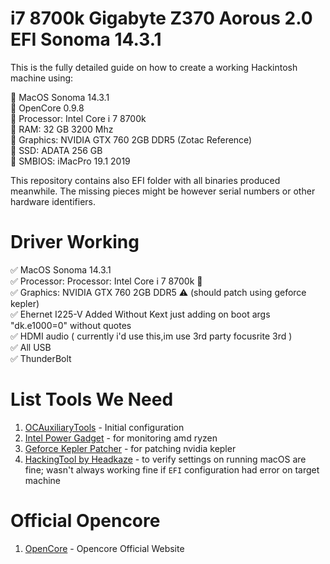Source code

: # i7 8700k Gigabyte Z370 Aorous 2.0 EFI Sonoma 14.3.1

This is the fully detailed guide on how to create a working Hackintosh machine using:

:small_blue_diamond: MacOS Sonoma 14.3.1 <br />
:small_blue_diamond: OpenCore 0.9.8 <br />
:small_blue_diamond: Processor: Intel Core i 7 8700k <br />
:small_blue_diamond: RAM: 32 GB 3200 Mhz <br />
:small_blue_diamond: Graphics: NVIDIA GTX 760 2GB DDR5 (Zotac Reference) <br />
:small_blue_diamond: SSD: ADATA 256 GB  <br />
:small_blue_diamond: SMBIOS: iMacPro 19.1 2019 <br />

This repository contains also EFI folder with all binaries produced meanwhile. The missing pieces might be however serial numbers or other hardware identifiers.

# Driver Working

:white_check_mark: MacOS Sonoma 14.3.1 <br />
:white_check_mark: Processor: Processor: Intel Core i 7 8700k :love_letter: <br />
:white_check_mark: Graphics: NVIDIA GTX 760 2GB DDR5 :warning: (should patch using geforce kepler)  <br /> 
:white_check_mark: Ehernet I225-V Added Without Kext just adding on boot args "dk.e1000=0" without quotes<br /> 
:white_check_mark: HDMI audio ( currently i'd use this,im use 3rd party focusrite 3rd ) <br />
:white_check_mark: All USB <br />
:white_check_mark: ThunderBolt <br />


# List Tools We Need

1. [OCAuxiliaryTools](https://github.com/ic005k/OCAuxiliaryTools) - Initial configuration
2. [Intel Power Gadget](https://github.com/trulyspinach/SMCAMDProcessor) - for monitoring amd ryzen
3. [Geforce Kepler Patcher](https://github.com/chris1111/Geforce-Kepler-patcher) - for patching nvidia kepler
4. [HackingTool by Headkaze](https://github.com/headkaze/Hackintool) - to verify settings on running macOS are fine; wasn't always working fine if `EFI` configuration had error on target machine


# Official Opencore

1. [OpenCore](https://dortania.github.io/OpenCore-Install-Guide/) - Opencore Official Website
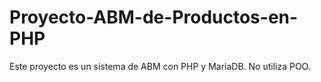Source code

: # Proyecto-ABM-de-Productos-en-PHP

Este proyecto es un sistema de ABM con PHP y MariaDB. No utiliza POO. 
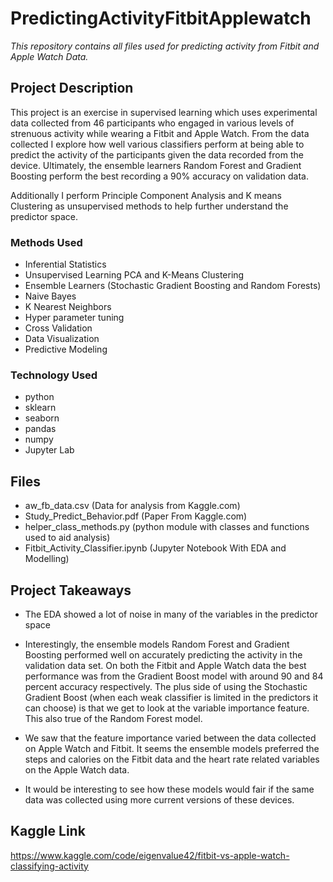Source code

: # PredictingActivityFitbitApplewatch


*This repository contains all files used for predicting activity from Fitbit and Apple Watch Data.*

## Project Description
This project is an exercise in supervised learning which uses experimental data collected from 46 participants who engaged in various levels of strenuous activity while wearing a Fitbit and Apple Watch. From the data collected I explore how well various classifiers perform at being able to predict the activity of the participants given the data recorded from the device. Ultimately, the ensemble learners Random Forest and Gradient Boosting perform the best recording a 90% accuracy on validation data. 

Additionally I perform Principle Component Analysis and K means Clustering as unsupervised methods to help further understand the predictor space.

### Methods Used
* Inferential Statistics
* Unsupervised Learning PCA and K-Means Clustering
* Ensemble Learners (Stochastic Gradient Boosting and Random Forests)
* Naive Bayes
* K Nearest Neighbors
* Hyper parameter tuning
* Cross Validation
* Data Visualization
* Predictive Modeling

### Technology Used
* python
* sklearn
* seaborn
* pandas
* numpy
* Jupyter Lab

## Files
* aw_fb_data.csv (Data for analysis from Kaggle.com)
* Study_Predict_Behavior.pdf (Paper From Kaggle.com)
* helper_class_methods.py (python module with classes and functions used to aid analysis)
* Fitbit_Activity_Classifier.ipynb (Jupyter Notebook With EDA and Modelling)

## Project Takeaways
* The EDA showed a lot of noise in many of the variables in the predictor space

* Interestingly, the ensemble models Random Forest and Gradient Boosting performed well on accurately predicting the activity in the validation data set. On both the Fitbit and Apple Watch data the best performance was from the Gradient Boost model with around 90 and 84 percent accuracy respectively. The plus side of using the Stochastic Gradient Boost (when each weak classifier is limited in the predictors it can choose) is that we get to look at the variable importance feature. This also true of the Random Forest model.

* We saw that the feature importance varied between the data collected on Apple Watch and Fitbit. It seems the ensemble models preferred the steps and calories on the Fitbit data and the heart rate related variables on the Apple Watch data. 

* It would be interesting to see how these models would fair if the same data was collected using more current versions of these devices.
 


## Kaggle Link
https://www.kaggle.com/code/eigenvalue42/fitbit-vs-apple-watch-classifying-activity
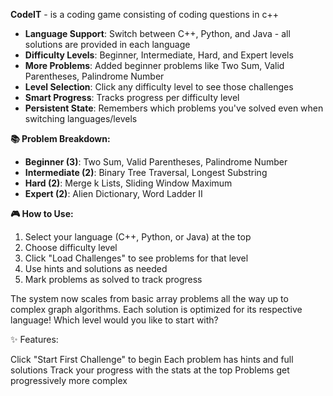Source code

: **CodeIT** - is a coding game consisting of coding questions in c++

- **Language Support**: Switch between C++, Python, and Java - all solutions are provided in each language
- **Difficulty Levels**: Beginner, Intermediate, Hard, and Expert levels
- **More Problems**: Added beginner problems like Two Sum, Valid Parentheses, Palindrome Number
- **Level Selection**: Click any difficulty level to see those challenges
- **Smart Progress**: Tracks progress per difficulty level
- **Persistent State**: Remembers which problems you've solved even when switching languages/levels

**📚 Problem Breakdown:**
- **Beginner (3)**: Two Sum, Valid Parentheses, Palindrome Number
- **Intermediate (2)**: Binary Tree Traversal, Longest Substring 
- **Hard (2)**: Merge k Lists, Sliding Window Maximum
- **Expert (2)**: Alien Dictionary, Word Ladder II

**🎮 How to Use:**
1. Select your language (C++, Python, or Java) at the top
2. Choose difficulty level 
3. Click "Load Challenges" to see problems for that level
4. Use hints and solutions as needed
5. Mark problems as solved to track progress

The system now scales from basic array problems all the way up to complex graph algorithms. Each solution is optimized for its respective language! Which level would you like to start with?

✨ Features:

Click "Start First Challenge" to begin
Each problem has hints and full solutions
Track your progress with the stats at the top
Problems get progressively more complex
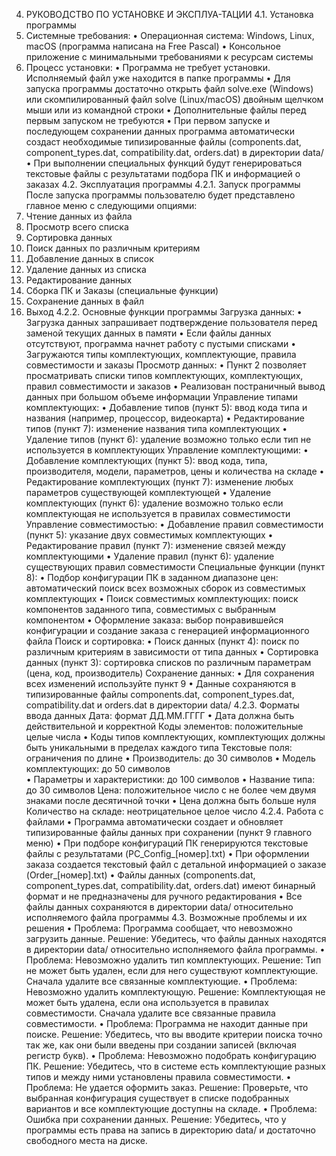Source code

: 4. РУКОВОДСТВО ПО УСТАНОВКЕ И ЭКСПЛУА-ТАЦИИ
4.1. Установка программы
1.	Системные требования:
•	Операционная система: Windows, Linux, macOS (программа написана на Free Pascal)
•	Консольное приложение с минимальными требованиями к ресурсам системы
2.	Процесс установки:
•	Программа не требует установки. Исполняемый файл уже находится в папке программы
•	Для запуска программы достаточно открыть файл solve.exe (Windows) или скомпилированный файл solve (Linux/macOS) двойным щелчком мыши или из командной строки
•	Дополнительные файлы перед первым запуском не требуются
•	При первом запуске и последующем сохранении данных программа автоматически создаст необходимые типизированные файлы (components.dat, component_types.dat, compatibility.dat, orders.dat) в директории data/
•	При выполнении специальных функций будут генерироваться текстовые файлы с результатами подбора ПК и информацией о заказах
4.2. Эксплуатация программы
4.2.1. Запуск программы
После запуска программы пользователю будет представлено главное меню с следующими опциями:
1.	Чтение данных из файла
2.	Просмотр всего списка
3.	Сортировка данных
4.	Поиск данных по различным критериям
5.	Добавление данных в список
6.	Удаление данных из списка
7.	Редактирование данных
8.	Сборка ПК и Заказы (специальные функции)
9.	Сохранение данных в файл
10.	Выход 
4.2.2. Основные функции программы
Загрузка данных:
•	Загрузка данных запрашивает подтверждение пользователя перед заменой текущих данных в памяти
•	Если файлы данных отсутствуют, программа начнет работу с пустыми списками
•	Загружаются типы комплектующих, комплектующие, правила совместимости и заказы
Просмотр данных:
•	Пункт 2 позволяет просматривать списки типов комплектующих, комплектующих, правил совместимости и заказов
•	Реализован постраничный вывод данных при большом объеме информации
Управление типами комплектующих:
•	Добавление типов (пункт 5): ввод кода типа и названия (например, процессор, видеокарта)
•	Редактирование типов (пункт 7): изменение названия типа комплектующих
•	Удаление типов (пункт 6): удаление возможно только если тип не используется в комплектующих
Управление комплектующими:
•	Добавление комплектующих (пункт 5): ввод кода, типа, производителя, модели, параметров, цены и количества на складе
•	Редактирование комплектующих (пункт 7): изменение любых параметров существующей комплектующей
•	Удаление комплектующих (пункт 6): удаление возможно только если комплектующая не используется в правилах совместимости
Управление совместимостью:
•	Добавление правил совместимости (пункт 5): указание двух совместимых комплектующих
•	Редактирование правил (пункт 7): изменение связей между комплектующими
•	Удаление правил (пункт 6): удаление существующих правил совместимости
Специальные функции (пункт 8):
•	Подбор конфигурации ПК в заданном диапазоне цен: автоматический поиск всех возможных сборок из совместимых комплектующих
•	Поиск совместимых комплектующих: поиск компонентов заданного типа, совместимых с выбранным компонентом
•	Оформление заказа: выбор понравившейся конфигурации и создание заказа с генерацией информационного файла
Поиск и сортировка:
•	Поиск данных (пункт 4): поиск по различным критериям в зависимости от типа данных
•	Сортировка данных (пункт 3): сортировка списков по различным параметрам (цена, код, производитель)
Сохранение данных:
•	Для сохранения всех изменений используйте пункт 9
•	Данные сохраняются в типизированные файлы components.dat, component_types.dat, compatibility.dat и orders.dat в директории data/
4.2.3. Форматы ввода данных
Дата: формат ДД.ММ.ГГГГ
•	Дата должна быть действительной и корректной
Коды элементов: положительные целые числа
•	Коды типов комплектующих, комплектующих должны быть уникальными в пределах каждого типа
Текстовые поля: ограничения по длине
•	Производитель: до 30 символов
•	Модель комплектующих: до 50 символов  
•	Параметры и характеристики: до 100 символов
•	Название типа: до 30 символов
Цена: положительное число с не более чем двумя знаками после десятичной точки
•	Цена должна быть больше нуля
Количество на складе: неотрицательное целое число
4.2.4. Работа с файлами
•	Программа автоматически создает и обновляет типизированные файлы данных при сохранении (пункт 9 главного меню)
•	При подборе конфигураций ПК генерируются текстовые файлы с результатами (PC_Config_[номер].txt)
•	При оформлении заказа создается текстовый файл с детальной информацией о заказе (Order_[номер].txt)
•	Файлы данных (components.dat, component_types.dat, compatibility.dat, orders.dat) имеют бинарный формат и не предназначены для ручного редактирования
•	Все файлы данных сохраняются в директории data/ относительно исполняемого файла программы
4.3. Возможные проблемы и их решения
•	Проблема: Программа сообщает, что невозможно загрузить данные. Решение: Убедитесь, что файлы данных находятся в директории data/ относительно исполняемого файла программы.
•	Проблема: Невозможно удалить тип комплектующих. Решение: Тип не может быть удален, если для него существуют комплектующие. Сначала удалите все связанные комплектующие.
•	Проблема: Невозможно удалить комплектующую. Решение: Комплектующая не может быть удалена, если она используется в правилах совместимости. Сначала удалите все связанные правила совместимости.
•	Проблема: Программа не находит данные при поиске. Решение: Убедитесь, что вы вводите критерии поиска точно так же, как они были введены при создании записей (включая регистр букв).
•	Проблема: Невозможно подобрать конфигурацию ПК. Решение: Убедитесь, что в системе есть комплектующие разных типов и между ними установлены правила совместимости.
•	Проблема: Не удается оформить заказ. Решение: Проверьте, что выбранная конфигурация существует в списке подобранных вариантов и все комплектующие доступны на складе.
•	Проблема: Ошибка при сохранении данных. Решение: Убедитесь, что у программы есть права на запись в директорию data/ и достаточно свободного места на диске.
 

++++++++++++++++++++

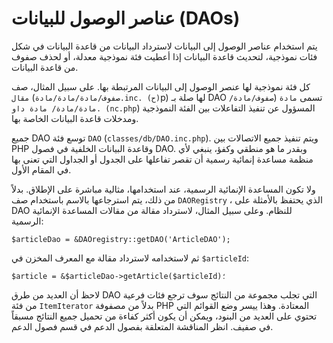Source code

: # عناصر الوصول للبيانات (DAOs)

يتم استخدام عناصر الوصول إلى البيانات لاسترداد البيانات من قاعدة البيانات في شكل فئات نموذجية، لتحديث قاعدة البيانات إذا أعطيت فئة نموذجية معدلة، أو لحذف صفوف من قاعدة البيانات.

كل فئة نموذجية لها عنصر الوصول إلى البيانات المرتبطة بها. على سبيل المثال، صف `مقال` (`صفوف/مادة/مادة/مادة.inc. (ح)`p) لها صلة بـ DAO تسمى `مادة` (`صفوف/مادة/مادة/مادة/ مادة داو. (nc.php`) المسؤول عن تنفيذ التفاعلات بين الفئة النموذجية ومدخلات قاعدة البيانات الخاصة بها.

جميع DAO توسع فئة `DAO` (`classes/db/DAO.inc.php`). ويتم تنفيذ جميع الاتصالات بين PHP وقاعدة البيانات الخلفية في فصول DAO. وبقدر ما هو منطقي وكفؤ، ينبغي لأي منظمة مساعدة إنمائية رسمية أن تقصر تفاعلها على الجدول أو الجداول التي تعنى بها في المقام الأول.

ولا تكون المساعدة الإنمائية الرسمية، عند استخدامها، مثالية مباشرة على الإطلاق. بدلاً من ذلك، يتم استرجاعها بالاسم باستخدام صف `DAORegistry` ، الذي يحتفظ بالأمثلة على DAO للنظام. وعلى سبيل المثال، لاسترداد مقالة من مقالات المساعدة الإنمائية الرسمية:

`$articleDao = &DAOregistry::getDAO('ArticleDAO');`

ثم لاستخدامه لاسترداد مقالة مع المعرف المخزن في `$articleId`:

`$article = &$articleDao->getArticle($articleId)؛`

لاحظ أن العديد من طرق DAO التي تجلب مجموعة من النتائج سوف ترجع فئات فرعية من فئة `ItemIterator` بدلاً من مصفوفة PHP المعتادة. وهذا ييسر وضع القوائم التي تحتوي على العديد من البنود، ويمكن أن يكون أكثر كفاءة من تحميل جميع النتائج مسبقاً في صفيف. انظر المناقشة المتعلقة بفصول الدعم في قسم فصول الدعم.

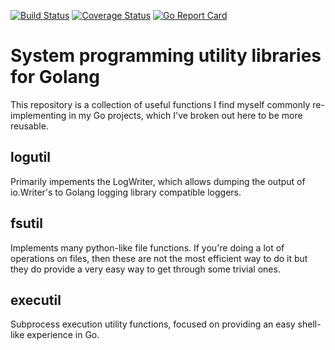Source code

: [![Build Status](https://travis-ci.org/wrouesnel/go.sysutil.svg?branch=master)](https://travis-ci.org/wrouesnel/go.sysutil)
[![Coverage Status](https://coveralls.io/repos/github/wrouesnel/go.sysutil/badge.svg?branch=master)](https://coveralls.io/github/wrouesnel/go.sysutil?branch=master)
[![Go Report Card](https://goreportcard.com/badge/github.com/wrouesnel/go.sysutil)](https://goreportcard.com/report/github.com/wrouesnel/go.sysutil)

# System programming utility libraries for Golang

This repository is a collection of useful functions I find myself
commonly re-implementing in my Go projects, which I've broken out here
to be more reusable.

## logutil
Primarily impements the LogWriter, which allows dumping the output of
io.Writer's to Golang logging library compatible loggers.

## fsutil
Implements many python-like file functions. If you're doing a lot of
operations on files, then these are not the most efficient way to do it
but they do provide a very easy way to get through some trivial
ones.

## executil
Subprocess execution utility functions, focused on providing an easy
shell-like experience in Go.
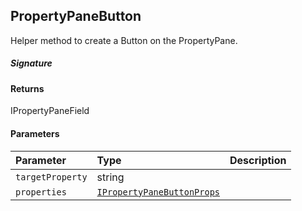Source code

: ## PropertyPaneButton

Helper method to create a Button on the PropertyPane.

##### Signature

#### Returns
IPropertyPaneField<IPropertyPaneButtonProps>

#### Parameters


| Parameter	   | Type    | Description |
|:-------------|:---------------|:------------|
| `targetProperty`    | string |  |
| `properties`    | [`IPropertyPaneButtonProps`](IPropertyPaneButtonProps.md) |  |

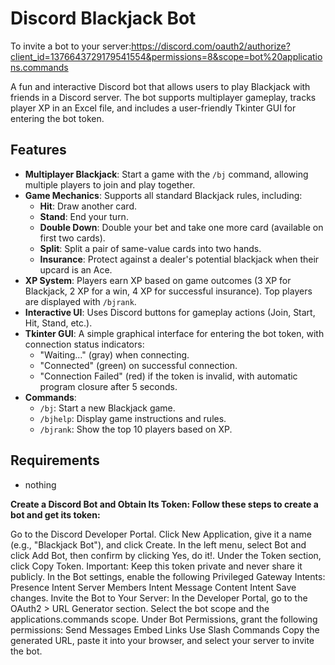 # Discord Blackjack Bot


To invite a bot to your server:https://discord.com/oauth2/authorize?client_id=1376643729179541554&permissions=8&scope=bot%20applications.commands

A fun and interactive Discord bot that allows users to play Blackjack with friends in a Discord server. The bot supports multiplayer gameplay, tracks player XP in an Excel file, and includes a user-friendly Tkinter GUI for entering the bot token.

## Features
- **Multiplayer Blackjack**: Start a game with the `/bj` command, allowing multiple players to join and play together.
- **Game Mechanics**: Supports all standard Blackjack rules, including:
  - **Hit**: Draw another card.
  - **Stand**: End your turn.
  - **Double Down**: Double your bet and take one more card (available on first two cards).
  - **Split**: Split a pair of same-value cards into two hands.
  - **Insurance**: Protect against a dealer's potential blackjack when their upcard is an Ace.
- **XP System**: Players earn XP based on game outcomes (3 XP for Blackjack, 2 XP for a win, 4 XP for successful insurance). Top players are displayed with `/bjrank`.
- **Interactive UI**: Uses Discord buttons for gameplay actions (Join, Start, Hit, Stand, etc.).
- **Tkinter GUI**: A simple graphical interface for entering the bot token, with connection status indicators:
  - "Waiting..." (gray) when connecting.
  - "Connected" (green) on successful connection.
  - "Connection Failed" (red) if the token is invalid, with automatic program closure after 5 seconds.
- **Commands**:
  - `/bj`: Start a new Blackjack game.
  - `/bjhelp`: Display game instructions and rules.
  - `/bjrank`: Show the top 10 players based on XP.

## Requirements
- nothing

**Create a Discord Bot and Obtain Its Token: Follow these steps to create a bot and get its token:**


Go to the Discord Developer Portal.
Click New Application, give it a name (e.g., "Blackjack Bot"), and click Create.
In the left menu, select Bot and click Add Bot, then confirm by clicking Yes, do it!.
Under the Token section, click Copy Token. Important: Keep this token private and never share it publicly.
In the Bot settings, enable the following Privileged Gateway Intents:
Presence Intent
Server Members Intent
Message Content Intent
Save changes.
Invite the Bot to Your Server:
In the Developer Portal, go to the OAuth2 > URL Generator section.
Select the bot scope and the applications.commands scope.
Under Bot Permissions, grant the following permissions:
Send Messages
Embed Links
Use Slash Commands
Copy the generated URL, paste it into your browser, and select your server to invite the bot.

++++++++++++++++++++

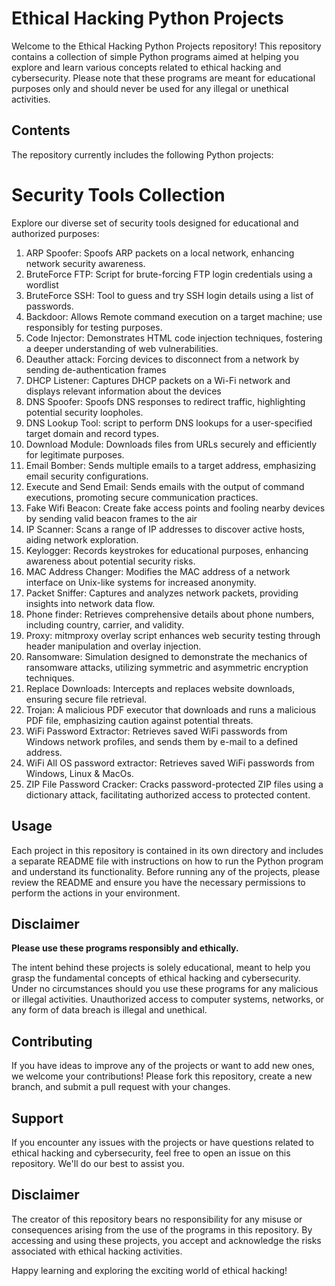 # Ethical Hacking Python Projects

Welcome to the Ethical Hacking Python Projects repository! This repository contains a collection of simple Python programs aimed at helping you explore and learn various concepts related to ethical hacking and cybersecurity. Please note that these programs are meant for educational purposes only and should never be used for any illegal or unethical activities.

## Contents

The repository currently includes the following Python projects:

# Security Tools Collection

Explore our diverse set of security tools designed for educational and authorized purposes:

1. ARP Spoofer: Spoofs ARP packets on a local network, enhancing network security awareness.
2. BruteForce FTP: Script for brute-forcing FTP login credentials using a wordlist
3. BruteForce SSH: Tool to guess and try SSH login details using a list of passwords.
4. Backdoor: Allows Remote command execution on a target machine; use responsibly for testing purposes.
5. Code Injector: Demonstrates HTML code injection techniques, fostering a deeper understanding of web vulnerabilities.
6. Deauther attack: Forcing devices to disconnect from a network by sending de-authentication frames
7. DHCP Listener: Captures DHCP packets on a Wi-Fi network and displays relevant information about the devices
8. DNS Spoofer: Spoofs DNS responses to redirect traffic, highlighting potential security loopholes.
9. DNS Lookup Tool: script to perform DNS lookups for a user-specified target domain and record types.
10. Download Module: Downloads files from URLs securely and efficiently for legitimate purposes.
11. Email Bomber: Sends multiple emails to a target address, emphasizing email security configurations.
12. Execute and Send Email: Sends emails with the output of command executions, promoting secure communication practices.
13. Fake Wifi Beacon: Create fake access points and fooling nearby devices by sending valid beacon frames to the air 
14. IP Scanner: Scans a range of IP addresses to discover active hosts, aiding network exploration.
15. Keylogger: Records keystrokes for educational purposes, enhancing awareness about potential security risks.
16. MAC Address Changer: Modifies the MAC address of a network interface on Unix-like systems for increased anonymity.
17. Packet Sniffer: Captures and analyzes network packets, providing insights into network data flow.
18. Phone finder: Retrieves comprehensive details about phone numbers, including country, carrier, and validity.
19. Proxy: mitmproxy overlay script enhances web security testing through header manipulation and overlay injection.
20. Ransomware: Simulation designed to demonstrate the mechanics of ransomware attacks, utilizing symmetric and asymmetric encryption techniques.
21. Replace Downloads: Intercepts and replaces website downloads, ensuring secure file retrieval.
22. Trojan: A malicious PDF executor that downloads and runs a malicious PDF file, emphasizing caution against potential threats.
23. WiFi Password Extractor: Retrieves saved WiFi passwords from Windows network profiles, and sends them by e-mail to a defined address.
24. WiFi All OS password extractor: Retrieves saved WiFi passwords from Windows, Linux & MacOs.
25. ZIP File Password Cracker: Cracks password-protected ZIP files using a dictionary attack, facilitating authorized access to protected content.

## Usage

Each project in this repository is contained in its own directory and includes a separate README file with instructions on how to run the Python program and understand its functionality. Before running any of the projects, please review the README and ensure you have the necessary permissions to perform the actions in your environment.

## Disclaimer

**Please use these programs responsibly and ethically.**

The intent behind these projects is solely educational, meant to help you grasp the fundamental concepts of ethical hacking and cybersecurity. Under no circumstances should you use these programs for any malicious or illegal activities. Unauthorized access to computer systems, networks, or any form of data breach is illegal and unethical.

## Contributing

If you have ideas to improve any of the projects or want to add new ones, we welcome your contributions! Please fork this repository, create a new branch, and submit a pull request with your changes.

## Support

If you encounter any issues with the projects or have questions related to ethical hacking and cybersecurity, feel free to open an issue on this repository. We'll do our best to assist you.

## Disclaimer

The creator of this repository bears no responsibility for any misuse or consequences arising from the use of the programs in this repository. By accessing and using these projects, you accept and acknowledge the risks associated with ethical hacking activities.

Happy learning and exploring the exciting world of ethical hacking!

++++++++++++++++++++

*YOUR OBJECTIVE*: Return only the stretch of the material above from the line holding "for that level" through the line holding "5. Mark problems as solved to track progress", copied exactly.

*SOLUTION TO THE PROBLEM*:
3. Click "Load Challenges" to see problems for that level
4. Use hints and solutions as needed
5. Mark problems as solved to track progress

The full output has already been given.